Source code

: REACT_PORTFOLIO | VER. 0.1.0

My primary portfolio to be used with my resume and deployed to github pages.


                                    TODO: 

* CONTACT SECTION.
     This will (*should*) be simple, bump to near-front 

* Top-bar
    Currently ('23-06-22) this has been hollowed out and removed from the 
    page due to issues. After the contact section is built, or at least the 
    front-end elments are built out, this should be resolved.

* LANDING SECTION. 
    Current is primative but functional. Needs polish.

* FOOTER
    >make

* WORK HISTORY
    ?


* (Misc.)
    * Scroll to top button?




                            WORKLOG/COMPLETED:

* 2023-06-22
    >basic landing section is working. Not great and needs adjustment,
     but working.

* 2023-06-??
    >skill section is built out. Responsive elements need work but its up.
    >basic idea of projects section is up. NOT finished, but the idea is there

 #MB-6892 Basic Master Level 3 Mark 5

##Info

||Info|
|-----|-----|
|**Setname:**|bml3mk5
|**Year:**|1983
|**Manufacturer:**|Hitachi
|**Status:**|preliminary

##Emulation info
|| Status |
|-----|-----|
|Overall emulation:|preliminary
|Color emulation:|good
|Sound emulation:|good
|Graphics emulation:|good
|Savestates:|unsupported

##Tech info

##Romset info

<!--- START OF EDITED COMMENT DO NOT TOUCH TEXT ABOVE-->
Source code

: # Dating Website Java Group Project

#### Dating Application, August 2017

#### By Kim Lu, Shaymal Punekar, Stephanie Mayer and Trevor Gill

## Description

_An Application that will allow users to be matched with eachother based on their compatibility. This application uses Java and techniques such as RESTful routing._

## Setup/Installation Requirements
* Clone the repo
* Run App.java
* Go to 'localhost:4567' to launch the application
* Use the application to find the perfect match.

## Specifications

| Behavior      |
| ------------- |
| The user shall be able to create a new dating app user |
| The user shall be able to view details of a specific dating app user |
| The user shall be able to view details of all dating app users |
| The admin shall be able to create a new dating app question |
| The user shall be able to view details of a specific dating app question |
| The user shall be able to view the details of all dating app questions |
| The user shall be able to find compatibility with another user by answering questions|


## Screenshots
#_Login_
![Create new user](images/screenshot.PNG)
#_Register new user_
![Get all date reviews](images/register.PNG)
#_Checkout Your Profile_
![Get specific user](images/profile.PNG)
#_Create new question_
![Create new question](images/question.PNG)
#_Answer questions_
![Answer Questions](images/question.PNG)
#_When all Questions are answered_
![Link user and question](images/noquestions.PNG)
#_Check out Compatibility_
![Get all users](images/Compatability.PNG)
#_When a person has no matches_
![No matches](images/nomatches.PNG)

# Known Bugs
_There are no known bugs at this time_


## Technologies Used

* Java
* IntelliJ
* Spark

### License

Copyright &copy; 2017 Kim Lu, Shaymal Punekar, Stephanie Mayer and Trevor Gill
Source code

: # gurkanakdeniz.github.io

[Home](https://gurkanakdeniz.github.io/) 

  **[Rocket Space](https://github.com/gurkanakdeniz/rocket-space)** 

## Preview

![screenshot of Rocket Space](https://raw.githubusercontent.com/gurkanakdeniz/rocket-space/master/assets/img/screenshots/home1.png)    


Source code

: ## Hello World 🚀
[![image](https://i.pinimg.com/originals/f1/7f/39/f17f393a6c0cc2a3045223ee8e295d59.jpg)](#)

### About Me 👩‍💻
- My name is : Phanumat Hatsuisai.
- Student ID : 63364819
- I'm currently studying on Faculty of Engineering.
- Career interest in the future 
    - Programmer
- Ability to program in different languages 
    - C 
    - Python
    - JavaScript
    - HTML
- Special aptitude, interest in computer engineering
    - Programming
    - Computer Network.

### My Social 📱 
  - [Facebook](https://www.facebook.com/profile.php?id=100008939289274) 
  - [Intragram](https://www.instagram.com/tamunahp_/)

* * *

WORK INSTRUCTIONS: Read the data above. Pull out each line in which the string "Gill" appears.

EXERCISE ANSWER:
#### By Kim Lu, Shaymal Punekar, Stephanie Mayer and Trevor Gill
Copyright &copy; 2017 Kim Lu, Shaymal Punekar, Stephanie Mayer and Trevor Gill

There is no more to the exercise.